Renault quasi inexistant en Chine
On se demande alors, quelle mouche a bien pu piquer Renault pour aller choisir comme partenaire de son développement, l’allié privilégié de son grand concurrent. Pour Renault, la Chine était devenue une obligation. Seul grand constructeur international à ne pas produire en Chine, la marque au losange se devait de s’y implanter rapidement. Aujourd’hui Renault est une marque quasi inconnue des consommateurs de l’empire du milieu. Avec 30 000 véhicules vendus en 2013 – des Koleos fabriquées en Corée du Sud -, Renault fait figure de lilliputien sur un marché qui représente 20 millions de voitures vendues chaque année. La Chine est devenue en 2013, le premier marché mondial de l’automobile.
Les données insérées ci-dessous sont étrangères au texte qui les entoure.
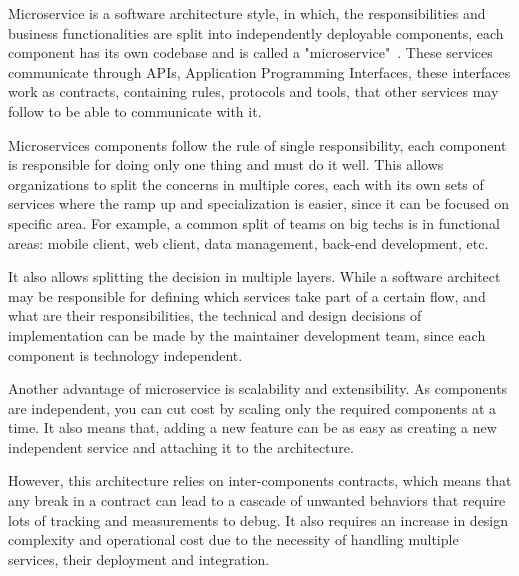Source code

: Microservice is a software architecture style, in which, the responsibilities and business functionalities are split into independently deployable components, each component has its own codebase and is called a "microservice"~\cite{Micro}. These services communicate through APIs, Application Programming Interfaces, these interfaces work as contracts, containing rules, protocols and tools, that other services may follow to be able to communicate with it.

Microservices components follow the rule of single responsibility, each component is responsible for doing only one thing and must do it well. This allows organizations to split the concerns in multiple cores, each with its own sets of services where the ramp up and specialization is easier, since it can be focused on specific area. For example, a common split of teams on big techs is in functional areas: mobile client, web client, data management, back-end development, etc.

It also allows splitting the decision in multiple layers. While a software architect may be responsible for defining which services take part of a certain flow, and what are their responsibilities, the technical and design decisions of implementation can be made by the maintainer development team, since each component is technology independent.

Another advantage of microservice is scalability and extensibility. As components are independent, you can cut cost by scaling only the required components at a time. It also means that, adding a new feature can be as easy as creating a new independent service and attaching it to the architecture.

However, this architecture relies on inter-components contracts, which means that any break in a contract can lead to a cascade of unwanted behaviors that require lots of tracking and measurements to debug. It also requires an increase in design complexity and operational cost due to the necessity of handling multiple services, their deployment and integration.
Pour s’attaquer au marché chinois Renault va fort logiquement faire appel à son puissant allié, Nissan. Or Nissan possède en Chine trois centres de production avec comme partenaire local … Dongfeng. La boucle est bouclée. Voilà comment le deuxième constructeur chinois, fondé en son temps par Mao, se retrouve avec en main, une part de l’avenir de l’industrie automobile française.
Vers un rapprochement PSA/Renault
Aujourd’hui, les analystes s’interrogent sur la viabilité de telles alliances. Les deux groupes français sont en effet des rivaux historiques. Cette rivalité s’est encore exacerbée ces derniers temps avec la nomination à la tête de PSA de l’ancien numéro deux de Renault. Carlos Tavares, évincé de la direction de la marque au losange en août dernier, va prendre ses fonctions à la direction de PSA, début 2014. On voit mal comment les deux marques pourraient accepter de faire ménage à trois en Chine.
Le quotidien économique japonais Nikkei a fait sa une en décembre sur cette guerre franco-française. « Le conflit sans foi ni loi entre les deux constructeurs français est engagé » était-il écrit dans ce journal référence des milieux d’affaires nippons. Les analystes s’interrogent sur le rôle joué par Dongfeng. S’agit-il d’une stratégie pour faire monter les enchères ? Le constructeur chinois s’apprête-t-il à renverser ses alliances, en abandonnant PSA avec lequel la collaboration n’a pas apporté les résultats escomptés. On sait que Renault est en avance sur le développement des voitures électriques ; or le marché chinois des voitures propres est appelé à une forte croissance. La Chine est confrontée à des problèmes insolubles de pollution.
Enfin, certains experts se demandent si ce conflit ne va pas ouvrir la porte à un rapprochement entre PSA et Renault. La France est effet le dernier pays européen à posséder deux grands groupes automobile généralistes. Cette alliance, véritable serpent de mer de l’industrie française, s’est toujours heurtée à de fortes oppositions, aussi bien stratégiques, que politiques. La Chine réussira-t-elle, là où des générations de patrons français ont échoué ? Nul doute, en tous cas, que l’automobile française est train de vivre l’un de ses grands bouleversements.